This is an old question now, but I came here looking for an answer so figured I'd give the results of my experimentation.
There is a $psISE
object which controls ISE settings, the open files, etc. There is a lot you can do with it.
There was a promising looking function:
$psISE.CurrentPowerShellTab.Files.Clear()
Unfortunately, this would simply close all open files (if they were saved) and then open a new untitled file.
I ended up with this:
$null = while ($psISE.CurrentPowerShellTab.Files -ne $null) { $file = $psISE.CurrentPowerShellTab.Files[0] $psISE.CurrentPowerShellTab.Files.Remove($file) }
Basically, it keeps checking the open files, and closes them until there are none left open. If you were to run this interactively, and had an unsaved document open, you'd be flooded by error pretty quickly as it fails to close then loops back to trying to close it again.

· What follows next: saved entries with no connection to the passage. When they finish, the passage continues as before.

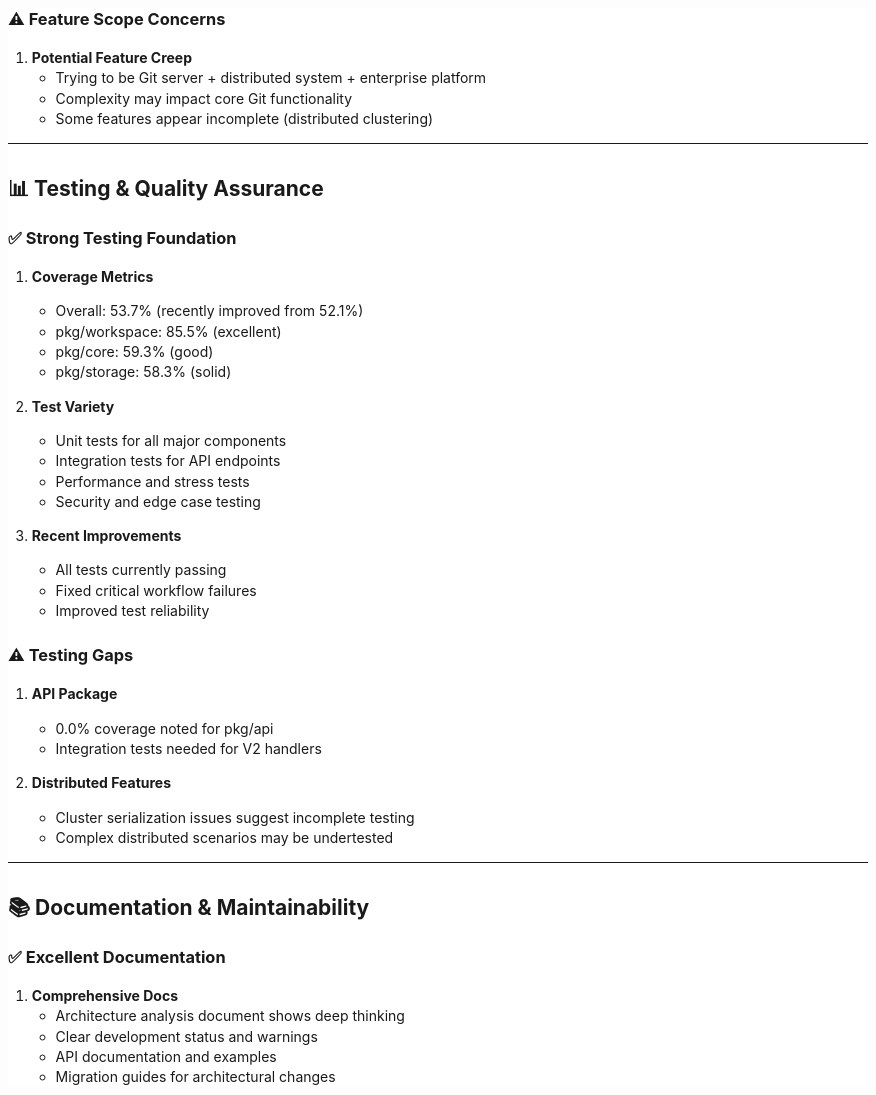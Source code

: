 ### ⚠️ **Feature Scope Concerns**

1. **Potential Feature Creep**
   - Trying to be Git server + distributed system + enterprise platform
   - Complexity may impact core Git functionality
   - Some features appear incomplete (distributed clustering)

---

## 📊 **Testing & Quality Assurance**

### ✅ **Strong Testing Foundation**

1. **Coverage Metrics**
   - Overall: 53.7% (recently improved from 52.1%)
   - pkg/workspace: 85.5% (excellent)
   - pkg/core: 59.3% (good)
   - pkg/storage: 58.3% (solid)

2. **Test Variety**
   - Unit tests for all major components
   - Integration tests for API endpoints
   - Performance and stress tests
   - Security and edge case testing

3. **Recent Improvements**
   - All tests currently passing
   - Fixed critical workflow failures
   - Improved test reliability

### ⚠️ **Testing Gaps**

1. **API Package**
   - 0.0% coverage noted for pkg/api
   - Integration tests needed for V2 handlers

2. **Distributed Features**
   - Cluster serialization issues suggest incomplete testing
   - Complex distributed scenarios may be undertested

---

## 📚 **Documentation & Maintainability**

### ✅ **Excellent Documentation**

1. **Comprehensive Docs**
   - Architecture analysis document shows deep thinking
   - Clear development status and warnings
   - API documentation and examples
   - Migration guides for architectural changes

You can then put this in your ISE profile (C:\username\WindowsPowerShell\Microsoft.PowerShellISE_profile.ps1). This is what my profile looks like at the moment:
$null = while ($psISE.CurrentPowerShellTab.Files -ne $null) { $file = $psISE.CurrentPowerShellTab.Files[0] $psISE.CurrentPowerShellTab.Files.Remove($file) } psEdit $PSScriptRoot\snips.ps1
Since this runs when launching the ISE, it closes the default untitled file and opens a random file with little snippets I like to refer to instead. You could omit that last line or change it to any file you want to open.
n.b. that $null =
is in there to suppress output, and it is faster than piping to Out-Null
(which I think is important when you're waiting for your editor to load.)